R.M. Killen (University of Maryland), T. Bida (Lowell Observatory)

Observations of Mercury with the High Resolution Echelle Spectrograph (HIRES) at the W.M. Keck I telescope on the evenings of 7 July 1998, 13-19 July 1998 and 21 July 1998 revealed a tenuous calcium atmosphere at Mercury, principally confined to the polar regions (Bida et al., 2000). We now have six years of observations of the calcium exosphere of Mercury. These observations show a persistent but spatially variable blue shift indicating an excess velocity toward the observer of up to 3 km/s, with an average excess velocity of 2.2 km/s above the south pole. In addition, the line profiles reveal a hot corona at about 12,000 K in a thermalized atmosphere, indicating a large range of motion with respect to the observer. We will present spatial maps of calcium column abundance and velocity for all epochs, and a comparison of simultaneous Na and Ca measurements from 2000. We will also show an upper limit for CaII. We show that the likely sources of the calcium are impact vaporization and ion sputtering.

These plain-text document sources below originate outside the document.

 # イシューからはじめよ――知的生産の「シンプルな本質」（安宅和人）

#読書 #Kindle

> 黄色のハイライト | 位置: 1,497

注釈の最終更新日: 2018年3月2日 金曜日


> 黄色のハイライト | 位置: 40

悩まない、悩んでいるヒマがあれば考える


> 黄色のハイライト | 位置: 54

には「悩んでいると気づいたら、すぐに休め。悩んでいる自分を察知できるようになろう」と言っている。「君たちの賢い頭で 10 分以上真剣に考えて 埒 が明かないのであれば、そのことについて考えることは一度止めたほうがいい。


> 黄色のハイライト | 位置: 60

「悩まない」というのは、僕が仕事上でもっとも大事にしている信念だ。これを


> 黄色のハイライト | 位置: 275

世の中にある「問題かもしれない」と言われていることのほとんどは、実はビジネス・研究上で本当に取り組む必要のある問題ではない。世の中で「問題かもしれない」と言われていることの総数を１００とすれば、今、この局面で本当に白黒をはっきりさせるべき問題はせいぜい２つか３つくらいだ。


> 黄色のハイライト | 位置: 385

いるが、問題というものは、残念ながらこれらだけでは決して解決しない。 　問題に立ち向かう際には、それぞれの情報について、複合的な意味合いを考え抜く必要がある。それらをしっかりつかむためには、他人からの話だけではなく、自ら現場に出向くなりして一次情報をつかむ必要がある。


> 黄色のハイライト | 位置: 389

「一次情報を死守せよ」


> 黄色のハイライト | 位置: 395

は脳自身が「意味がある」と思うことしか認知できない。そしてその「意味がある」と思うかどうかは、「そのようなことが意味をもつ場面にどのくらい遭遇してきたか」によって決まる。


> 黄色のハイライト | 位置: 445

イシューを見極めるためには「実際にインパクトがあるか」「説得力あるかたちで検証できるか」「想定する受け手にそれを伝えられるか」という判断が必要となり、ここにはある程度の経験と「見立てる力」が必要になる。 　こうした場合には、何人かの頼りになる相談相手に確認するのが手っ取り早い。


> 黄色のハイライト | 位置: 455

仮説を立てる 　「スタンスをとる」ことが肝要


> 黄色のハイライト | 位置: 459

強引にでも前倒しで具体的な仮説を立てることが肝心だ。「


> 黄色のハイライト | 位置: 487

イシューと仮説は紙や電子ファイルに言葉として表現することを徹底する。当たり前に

A significant fraction of the calcium may be ejected into the atmosphere as CaO and clusters, which are subsequently photodissociated. The excess velocity of the calcium atom results in a hot calcium atmosphere. The total column of calcium in the atmosphere that we have been able to observe has increased from 1998 - 2000 for nearly coincident slit placement. This suggests, but does not prove, a correlation with solar cycle since we cannot observe the entire exosphere on any given night.

These observations were supported by the NASA Planetary Astronomy Program.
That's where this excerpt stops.